Trump, who took office on January 20, adopted fierce anti-Iran rhetoric during the campaign trail and called the nuclear deal "the worst ever negotiated" and said he would "dismantle" it.

Although he seems to have backed off from openly dismantling the deal, reports have surfaced that Trump is intent on intensifying pressure on Iran, in the hope that Tehran will finally pull out of the nuclear deal and shoulder the blame for its collapse. 

Trump had also vowed that he would stop Iran's missile program.

  Final Loser  

Velayati said it is not the first time that an "inexperienced" US official is threatening Tehran, advising the tycoon-turned-politician to use the experiences of previous American leaders.

"Time will teach Trump that mere rhetoric will only discredit him in the eyes of the public. Such behavior will be detrimental to American people and the US national interests. The US will be the final loser," he said.

"[Trump] should ask his predecessors about how Americans failed in Afghanistan, Iraq and Syria."

On Thursday, Foreign Ministry Spokesman Bahram Qasemi lashed out at the US behavior for being "baseless, repetitive and provocative".

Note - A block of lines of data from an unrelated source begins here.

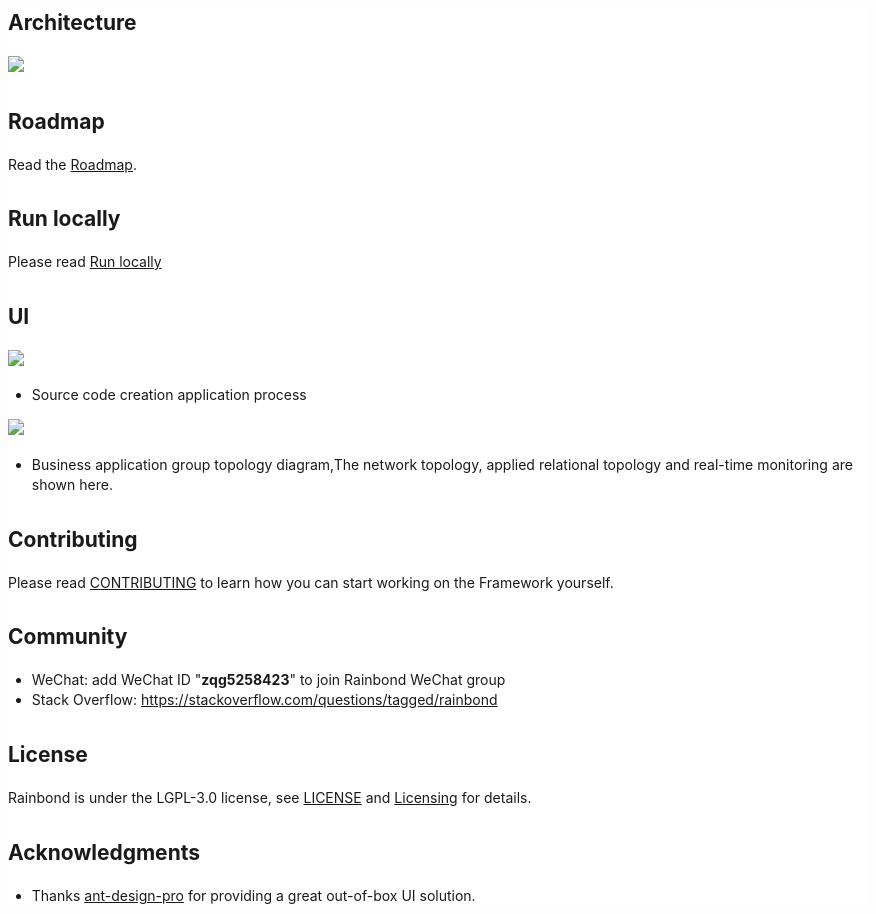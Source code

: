 ## Architecture

<img src="https://static.goodrain.com/images/docs/3.6/architecture/architecture.png" href="https://www.rainbond.com/docs/stable/architecture/architecture.html">

## Roadmap

Read the [Roadmap](https://github.com/goodrain/rainbond-docs/blob/master/v3.6/roadmap.md).

## Run locally
Please read [Run locally](./docs/local_deploy.md)

## UI

<img src="https://github.com/goodrain/rainbond/blob/V3.6/docs/buildfromsourcecode.gif" href="http://www.rainbond.com/docs/stable">

* Source code creation application process

<img src="https://github.com/goodrain/rainbond/blob/V3.6/docs/topology.gif" href="http://www.rainbond.com/docs/stable">

* Business application group topology diagram,The network topology, applied relational topology and real-time monitoring are shown here.

## Contributing

Please read [CONTRIBUTING](https://github.com/goodrain/rainbond/blob/master/CONTRIBUTING.md) to learn how you can start working on the Framework yourself.

## Community

* WeChat: add WeChat ID "**zqg5258423**" to join Rainbond WeChat group  
* Stack Overflow: https://stackoverflow.com/questions/tagged/rainbond

## License

Rainbond is under the LGPL-3.0 license, see [LICENSE](https://github.com/goodrain/rainbond/blob/master/LICENSE) and [Licensing](https://github.com/goodrain/rainbond/blob/master/Licensing.md) for details.

## Acknowledgments
* Thanks [ant-design-pro](https://github.com/ant-design/ant-design-pro) for providing a great out-of-box UI solution.

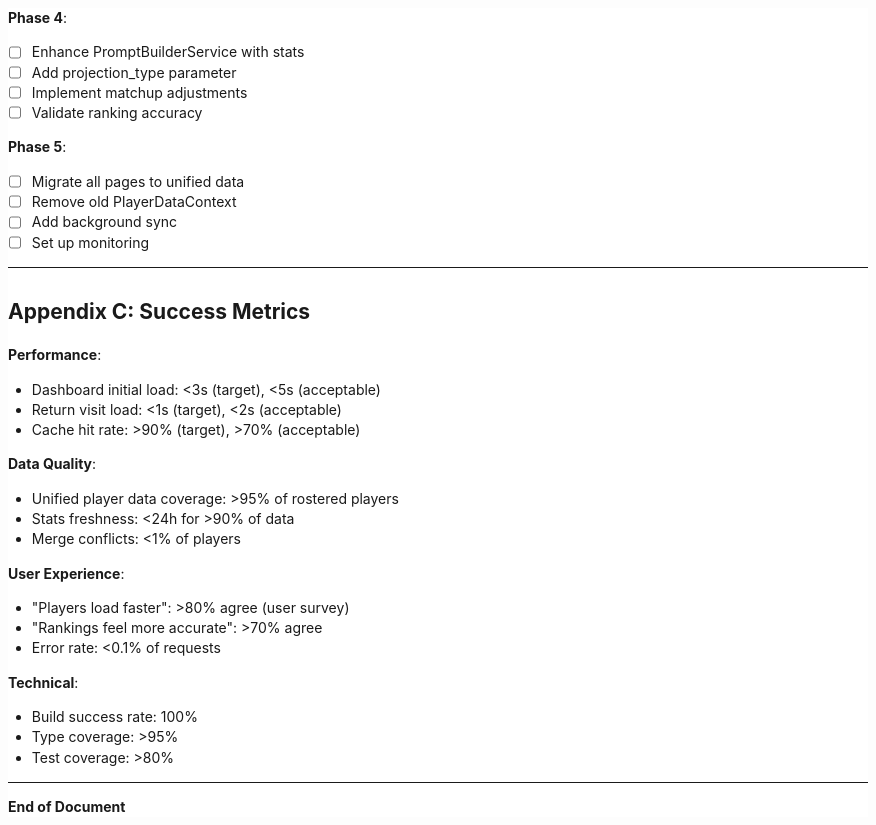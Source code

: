 **Phase 4**:
- [ ] Enhance PromptBuilderService with stats
- [ ] Add projection_type parameter
- [ ] Implement matchup adjustments
- [ ] Validate ranking accuracy

**Phase 5**:
- [ ] Migrate all pages to unified data
- [ ] Remove old PlayerDataContext
- [ ] Add background sync
- [ ] Set up monitoring

---

## Appendix C: Success Metrics

**Performance**:
- Dashboard initial load: <3s (target), <5s (acceptable)
- Return visit load: <1s (target), <2s (acceptable)
- Cache hit rate: >90% (target), >70% (acceptable)

**Data Quality**:
- Unified player data coverage: >95% of rostered players
- Stats freshness: <24h for >90% of data
- Merge conflicts: <1% of players

**User Experience**:
- "Players load faster": >80% agree (user survey)
- "Rankings feel more accurate": >70% agree
- Error rate: <0.1% of requests

**Technical**:
- Build success rate: 100%
- Type coverage: >95%
- Test coverage: >80%

---

**End of Document**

"Instead of thanking Iran for its continued fight against terrorism ... the American government is practically helping the terrorists by [such claims]."

Russian Deputy Foreign Minister Sergei Ryabkov said on Tuesday that Moscow considered Iran's missile tests to be in line with its commitments. 

"The [UN] resolution only and exclusively calls on Iran to refrain from missile launches … which would allow them the means to deliver a nuclear weapon. This call, as we all understand, does not logically correspond to a ban. It's not the same thing and trying to present this as a ban is a distortion of the truth," he told Interfax.

Reuters reported on Friday that Trump was poised to impose new sanctions on multiple Iranian entities, seeking to ratchet up pressure on Tehran while crafting a broader strategy to counter what he alleges as its destabilizing behavior in the Middle East.